On 8xx you probably happen to have a page size that yields "pdshift <= shift"
even with the incorrect pdshift calculation, causing hugepte_cache to be
allocated. The smallest hugepage size on 8xx is 512k compared to 4M on fsl-
book3e.
-Scott
Le 07/12/2016 à 02:06, Scott Wood a écrit :
> On Tue, 2016-12-06 at 07:34 +0100, Christophe LEROY wrote:
>>
>> Le 06/12/2016 à 02:18, Scott Wood a écrit :
>>>
>>> On Wed, 2016-09-21 at 10:11 +0200, Christophe Leroy wrote:
>>>>
>>>> Today there are two implementations of hugetlbpages which are managed
>>>> by exclusive #ifdefs:
>>>> * FSL_BOOKE: several directory entries points to the same single
>>>> hugepage
>>>> * BOOK3S: one upper level directory entry points to a table of hugepages
>>>>
>>>> In preparation of implementation of hugepage support on the 8xx, we
>>>> need a mix of the two above solutions, because the 8xx needs both cases
>>>> depending on the size of pages:
>>>> * In 4k page size mode, each PGD entry covers a 4M bytes area. It means
>>>> that 2 PGD entries will be necessary to cover an 8M hugepage while a
>>>> single PGD entry will cover 8x 512k hugepages.
>>>> * In 16 page size mode, each PGD entry covers a 64M bytes area. It means
>>>> that 8x 8M hugepages will be covered by one PGD entry and 64x 512k
>>>> hugepages will be covers by one PGD entry.
>>>>
>>>> This patch:
>>>> * removes #ifdefs in favor of if/else based on the range sizes
>>>> * merges the two huge_pte_alloc() functions as they are pretty similar
>>>> * merges the two hugetlbpage_init() functions as they are pretty similar
>>> [snip]
>>>>
>>>> @@ -860,16 +803,34 @@ static int __init hugetlbpage_init(void)

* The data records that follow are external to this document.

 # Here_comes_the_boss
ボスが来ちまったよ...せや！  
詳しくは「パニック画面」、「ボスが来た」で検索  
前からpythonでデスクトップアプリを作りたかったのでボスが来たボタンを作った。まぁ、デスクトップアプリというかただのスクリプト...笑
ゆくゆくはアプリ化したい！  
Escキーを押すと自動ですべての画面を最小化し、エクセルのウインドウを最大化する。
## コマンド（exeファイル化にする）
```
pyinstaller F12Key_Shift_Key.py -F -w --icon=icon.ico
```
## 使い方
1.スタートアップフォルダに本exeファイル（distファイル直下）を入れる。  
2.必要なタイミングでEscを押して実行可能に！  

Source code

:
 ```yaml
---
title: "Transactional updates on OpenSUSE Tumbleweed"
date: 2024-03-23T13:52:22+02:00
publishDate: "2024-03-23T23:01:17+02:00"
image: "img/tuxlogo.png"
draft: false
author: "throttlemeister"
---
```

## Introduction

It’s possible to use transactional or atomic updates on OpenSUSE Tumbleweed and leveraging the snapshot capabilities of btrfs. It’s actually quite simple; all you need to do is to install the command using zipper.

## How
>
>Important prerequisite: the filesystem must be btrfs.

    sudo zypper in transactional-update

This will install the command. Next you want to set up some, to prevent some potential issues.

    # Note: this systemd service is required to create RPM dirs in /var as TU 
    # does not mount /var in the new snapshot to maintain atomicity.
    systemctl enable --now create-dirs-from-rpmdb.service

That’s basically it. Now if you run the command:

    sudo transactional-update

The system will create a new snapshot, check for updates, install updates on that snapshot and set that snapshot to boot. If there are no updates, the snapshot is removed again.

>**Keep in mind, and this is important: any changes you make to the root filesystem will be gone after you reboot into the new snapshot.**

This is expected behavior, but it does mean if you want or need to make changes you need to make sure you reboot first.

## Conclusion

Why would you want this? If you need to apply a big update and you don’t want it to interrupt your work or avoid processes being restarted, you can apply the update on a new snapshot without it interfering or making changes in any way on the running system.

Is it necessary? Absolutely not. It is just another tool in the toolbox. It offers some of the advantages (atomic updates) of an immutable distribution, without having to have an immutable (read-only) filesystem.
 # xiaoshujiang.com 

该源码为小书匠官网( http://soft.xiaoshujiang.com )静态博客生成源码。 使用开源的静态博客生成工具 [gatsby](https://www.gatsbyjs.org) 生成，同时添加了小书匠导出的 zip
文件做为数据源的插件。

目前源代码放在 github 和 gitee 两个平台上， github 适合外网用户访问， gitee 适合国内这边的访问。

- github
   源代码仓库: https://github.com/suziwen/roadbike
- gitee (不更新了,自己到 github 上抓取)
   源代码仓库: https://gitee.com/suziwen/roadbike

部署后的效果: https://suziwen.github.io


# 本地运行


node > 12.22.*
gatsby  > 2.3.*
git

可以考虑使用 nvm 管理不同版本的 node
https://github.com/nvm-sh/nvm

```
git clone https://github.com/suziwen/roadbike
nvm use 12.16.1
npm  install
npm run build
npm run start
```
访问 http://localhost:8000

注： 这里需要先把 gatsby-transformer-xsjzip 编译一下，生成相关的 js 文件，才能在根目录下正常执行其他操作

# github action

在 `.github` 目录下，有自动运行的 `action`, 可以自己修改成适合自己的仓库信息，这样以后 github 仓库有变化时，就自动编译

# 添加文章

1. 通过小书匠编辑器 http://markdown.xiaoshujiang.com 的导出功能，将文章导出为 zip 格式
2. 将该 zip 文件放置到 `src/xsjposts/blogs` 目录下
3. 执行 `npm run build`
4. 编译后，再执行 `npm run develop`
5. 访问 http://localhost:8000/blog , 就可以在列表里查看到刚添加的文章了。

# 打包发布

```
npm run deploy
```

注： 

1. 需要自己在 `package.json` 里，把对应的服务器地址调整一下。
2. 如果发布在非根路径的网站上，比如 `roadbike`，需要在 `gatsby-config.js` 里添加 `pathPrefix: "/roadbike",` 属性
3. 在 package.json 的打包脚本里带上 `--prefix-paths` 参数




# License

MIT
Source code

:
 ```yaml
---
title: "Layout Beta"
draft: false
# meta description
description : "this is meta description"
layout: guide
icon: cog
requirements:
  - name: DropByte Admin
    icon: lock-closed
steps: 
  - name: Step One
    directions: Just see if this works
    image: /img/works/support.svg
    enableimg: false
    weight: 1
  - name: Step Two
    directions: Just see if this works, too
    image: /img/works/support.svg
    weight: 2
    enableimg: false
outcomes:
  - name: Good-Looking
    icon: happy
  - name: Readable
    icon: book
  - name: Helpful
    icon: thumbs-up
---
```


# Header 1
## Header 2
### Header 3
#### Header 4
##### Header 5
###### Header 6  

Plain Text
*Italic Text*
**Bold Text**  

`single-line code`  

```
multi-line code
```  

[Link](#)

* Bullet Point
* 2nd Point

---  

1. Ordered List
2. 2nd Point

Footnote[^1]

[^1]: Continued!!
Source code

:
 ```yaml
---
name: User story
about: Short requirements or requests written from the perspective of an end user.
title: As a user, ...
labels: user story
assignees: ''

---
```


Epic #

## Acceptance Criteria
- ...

>>>> * if we have pdshift and shift value same, we don't
>>>> * use pgt cache for hugepd.
>>>> */
>>>> - if (pdshift != shift) {
>>>> + if (pdshift > shift) {
>>>> pgtable_cache_add(pdshift - shift, NULL);
>>>> if (!PGT_CACHE(pdshift - shift))
>>>> panic("hugetlbpage_init(): could not
>>>> create
>>>> "
>>>> "pgtable cache for %d bit
>>>> pagesize\n", shift);
>>>> }
>>>> +#ifdef CONFIG_PPC_FSL_BOOK3E
>>>> + else if (!hugepte_cache) {
>>> This else never triggers on book3e, because the way this function
>>> calculates
>>> pdshift is wrong for book3e (it uses PyD_SHIFT instead of
>>> HUGEPD_PxD_SHIFT).
>>> We later get OOMs because huge_pte_alloc() calculates pdshift correctly,
>>> tries to use hugepte_cache, and fails.
>> Ok, I'll check it again, I was expecting it to still work properly on
>> book3e, because after applying patch 3 it works properly on the 8xx.
>
> On 8xx you probably happen to have a page size that yields "pdshift <= shift"
> even with the incorrect pdshift calculation, causing hugepte_cache to be
> allocated. The smallest hugepage size on 8xx is 512k compared to 4M on fsl-
> book3e.
>
Indeed it works because on 8xx, PUD_SHIFT == PMD_SHIFT == PGDIR_SHIFT
Christophe